(Data for analysis Opens)

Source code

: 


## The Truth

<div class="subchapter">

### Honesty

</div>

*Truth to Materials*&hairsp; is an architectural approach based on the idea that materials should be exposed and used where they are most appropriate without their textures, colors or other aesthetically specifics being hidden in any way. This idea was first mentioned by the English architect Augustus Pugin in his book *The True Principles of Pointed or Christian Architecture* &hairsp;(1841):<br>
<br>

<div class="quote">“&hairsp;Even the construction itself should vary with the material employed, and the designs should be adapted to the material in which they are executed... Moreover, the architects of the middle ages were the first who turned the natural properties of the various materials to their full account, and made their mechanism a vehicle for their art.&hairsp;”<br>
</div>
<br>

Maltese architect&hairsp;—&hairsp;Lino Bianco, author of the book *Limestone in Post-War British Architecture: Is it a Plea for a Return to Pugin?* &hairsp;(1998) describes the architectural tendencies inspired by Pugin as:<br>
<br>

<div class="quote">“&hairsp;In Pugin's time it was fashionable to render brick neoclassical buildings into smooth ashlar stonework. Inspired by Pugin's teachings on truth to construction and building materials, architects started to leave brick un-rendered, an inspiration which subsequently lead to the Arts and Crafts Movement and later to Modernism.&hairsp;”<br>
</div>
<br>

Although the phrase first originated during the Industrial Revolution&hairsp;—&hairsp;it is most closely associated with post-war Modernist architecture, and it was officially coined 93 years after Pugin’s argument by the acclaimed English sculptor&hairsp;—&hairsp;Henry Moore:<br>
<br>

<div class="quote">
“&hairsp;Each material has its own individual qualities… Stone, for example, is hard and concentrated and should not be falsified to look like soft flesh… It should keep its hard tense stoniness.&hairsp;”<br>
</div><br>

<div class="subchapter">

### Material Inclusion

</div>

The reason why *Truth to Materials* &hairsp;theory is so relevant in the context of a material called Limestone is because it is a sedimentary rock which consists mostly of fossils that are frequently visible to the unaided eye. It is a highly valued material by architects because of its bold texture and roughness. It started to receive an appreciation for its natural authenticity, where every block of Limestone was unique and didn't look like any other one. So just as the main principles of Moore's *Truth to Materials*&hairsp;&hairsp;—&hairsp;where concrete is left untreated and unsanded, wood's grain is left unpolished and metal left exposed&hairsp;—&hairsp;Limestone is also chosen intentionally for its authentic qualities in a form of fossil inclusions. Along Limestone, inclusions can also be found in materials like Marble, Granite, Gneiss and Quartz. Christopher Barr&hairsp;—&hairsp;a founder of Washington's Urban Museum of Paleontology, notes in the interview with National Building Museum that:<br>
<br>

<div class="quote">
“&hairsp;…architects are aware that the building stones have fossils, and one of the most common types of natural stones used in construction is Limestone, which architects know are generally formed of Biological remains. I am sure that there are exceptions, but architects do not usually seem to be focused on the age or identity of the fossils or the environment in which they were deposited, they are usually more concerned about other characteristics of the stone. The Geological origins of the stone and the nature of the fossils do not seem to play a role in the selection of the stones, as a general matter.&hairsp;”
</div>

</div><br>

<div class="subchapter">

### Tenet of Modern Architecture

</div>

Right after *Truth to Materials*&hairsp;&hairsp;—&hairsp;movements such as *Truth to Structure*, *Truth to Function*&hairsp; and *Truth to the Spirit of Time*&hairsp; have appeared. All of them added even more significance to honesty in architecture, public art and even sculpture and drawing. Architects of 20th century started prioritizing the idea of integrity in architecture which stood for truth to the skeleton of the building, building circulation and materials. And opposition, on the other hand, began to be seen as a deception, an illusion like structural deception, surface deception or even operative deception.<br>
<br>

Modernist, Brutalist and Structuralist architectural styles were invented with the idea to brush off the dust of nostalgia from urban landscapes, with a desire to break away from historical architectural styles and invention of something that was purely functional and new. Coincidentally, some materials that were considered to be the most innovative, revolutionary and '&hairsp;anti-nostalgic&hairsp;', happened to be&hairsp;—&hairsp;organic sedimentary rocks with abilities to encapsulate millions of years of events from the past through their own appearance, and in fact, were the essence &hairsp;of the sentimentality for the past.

(Data for analysis Closes)

All of the entries above need to be set down again exactly.

Source code

: 


## The Truth

<div class="subchapter">

### Honesty

</div>

*Truth to Materials*&hairsp; is an architectural approach based on the idea that materials should be exposed and used where they are most appropriate without their textures, colors or other aesthetically specifics being hidden in any way. This idea was first mentioned by the English architect Augustus Pugin in his book *The True Principles of Pointed or Christian Architecture* &hairsp;(1841):<br>
<br>

<div class="quote">“&hairsp;Even the construction itself should vary with the material employed, and the designs should be adapted to the material in which they are executed... Moreover, the architects of the middle ages were the first who turned the natural properties of the various materials to their full account, and made their mechanism a vehicle for their art.&hairsp;”<br>
</div>
<br>

Maltese architect&hairsp;—&hairsp;Lino Bianco, author of the book *Limestone in Post-War British Architecture: Is it a Plea for a Return to Pugin?* &hairsp;(1998) describes the architectural tendencies inspired by Pugin as:<br>
<br>

<div class="quote">“&hairsp;In Pugin's time it was fashionable to render brick neoclassical buildings into smooth ashlar stonework. Inspired by Pugin's teachings on truth to construction and building materials, architects started to leave brick un-rendered, an inspiration which subsequently lead to the Arts and Crafts Movement and later to Modernism.&hairsp;”<br>
</div>
<br>

Although the phrase first originated during the Industrial Revolution&hairsp;—&hairsp;it is most closely associated with post-war Modernist architecture, and it was officially coined 93 years after Pugin’s argument by the acclaimed English sculptor&hairsp;—&hairsp;Henry Moore:<br>
<br>

<div class="quote">
“&hairsp;Each material has its own individual qualities… Stone, for example, is hard and concentrated and should not be falsified to look like soft flesh… It should keep its hard tense stoniness.&hairsp;”<br>
</div><br>

<div class="subchapter">

### Material Inclusion

</div>

The reason why *Truth to Materials* &hairsp;theory is so relevant in the context of a material called Limestone is because it is a sedimentary rock which consists mostly of fossils that are frequently visible to the unaided eye. It is a highly valued material by architects because of its bold texture and roughness. It started to receive an appreciation for its natural authenticity, where every block of Limestone was unique and didn't look like any other one. So just as the main principles of Moore's *Truth to Materials*&hairsp;&hairsp;—&hairsp;where concrete is left untreated and unsanded, wood's grain is left unpolished and metal left exposed&hairsp;—&hairsp;Limestone is also chosen intentionally for its authentic qualities in a form of fossil inclusions. Along Limestone, inclusions can also be found in materials like Marble, Granite, Gneiss and Quartz. Christopher Barr&hairsp;—&hairsp;a founder of Washington's Urban Museum of Paleontology, notes in the interview with National Building Museum that:<br>
<br>

<div class="quote">
“&hairsp;…architects are aware that the building stones have fossils, and one of the most common types of natural stones used in construction is Limestone, which architects know are generally formed of Biological remains. I am sure that there are exceptions, but architects do not usually seem to be focused on the age or identity of the fossils or the environment in which they were deposited, they are usually more concerned about other characteristics of the stone. The Geological origins of the stone and the nature of the fossils do not seem to play a role in the selection of the stones, as a general matter.&hairsp;”
</div>

</div><br>

<div class="subchapter">

### Tenet of Modern Architecture

</div>

Right after *Truth to Materials*&hairsp;&hairsp;—&hairsp;movements such as *Truth to Structure*, *Truth to Function*&hairsp; and *Truth to the Spirit of Time*&hairsp; have appeared. All of them added even more significance to honesty in architecture, public art and even sculpture and drawing. Architects of 20th century started prioritizing the idea of integrity in architecture which stood for truth to the skeleton of the building, building circulation and materials. And opposition, on the other hand, began to be seen as a deception, an illusion like structural deception, surface deception or even operative deception.<br>
<br>

Modernist, Brutalist and Structuralist architectural styles were invented with the idea to brush off the dust of nostalgia from urban landscapes, with a desire to break away from historical architectural styles and invention of something that was purely functional and new. Coincidentally, some materials that were considered to be the most innovative, revolutionary and '&hairsp;anti-nostalgic&hairsp;', happened to be&hairsp;—&hairsp;organic sedimentary rocks with abilities to encapsulate millions of years of events from the past through their own appearance, and in fact, were the essence &hairsp;of the sentimentality for the past.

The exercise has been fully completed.